▸ Given records
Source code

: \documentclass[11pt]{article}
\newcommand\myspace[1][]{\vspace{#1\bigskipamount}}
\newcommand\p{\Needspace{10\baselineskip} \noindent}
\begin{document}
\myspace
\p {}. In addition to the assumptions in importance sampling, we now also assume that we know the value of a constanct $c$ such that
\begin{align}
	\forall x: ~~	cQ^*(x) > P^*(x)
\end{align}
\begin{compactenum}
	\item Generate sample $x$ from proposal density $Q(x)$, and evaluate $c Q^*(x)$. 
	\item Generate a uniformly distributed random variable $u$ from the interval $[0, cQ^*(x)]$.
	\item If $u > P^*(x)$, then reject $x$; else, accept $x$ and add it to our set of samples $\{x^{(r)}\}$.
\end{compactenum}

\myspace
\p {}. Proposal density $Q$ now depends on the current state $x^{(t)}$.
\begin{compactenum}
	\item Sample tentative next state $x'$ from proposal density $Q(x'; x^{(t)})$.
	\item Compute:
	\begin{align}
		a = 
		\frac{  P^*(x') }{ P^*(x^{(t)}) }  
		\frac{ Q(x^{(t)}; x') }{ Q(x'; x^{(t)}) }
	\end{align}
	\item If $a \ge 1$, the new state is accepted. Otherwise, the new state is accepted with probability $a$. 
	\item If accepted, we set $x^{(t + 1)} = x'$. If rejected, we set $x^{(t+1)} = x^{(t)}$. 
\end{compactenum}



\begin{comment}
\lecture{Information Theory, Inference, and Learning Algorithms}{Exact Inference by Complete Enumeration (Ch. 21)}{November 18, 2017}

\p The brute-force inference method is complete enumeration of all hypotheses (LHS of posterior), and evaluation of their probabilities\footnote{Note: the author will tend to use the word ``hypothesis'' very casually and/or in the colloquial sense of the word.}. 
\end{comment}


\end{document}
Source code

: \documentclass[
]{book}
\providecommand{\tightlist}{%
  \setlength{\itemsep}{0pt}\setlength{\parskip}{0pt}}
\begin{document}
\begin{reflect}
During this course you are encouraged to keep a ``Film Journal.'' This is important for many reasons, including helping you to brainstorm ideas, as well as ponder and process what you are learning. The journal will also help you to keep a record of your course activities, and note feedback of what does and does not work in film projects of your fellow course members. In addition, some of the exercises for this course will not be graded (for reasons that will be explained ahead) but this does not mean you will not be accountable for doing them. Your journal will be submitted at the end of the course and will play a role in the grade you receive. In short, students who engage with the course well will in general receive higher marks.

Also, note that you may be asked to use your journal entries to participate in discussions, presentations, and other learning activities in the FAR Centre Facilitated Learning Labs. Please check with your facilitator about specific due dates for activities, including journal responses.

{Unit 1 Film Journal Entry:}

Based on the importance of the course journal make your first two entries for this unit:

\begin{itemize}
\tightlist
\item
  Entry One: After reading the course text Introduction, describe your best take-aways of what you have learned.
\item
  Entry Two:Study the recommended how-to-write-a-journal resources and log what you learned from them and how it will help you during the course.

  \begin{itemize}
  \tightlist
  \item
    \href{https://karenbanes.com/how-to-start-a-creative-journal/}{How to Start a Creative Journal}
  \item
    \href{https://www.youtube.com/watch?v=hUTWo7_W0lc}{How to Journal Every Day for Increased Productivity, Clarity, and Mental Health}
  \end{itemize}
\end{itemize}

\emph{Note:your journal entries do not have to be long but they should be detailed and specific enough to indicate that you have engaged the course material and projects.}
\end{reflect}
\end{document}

▸ Task goal
Exactly as written, please reproduce the lines from the first line of the data to the line containing "interval $[0, cQ^*(x)]$.", inclusive, and nothing else.

▸ Exercise response
Source code

: \documentclass[11pt]{article}
\newcommand\myspace[1][]{\vspace{#1\bigskipamount}}
\newcommand\p{\Needspace{10\baselineskip} \noindent}
\begin{document}
\myspace
\p {}. In addition to the assumptions in importance sampling, we now also assume that we know the value of a constanct $c$ such that
\begin{align}
	\forall x: ~~	cQ^*(x) > P^*(x)
\end{align}
\begin{compactenum}
	\item Generate sample $x$ from proposal density $Q(x)$, and evaluate $c Q^*(x)$. 
	\item Generate a uniformly distributed random variable $u$ from the interval $[0, cQ^*(x)]$.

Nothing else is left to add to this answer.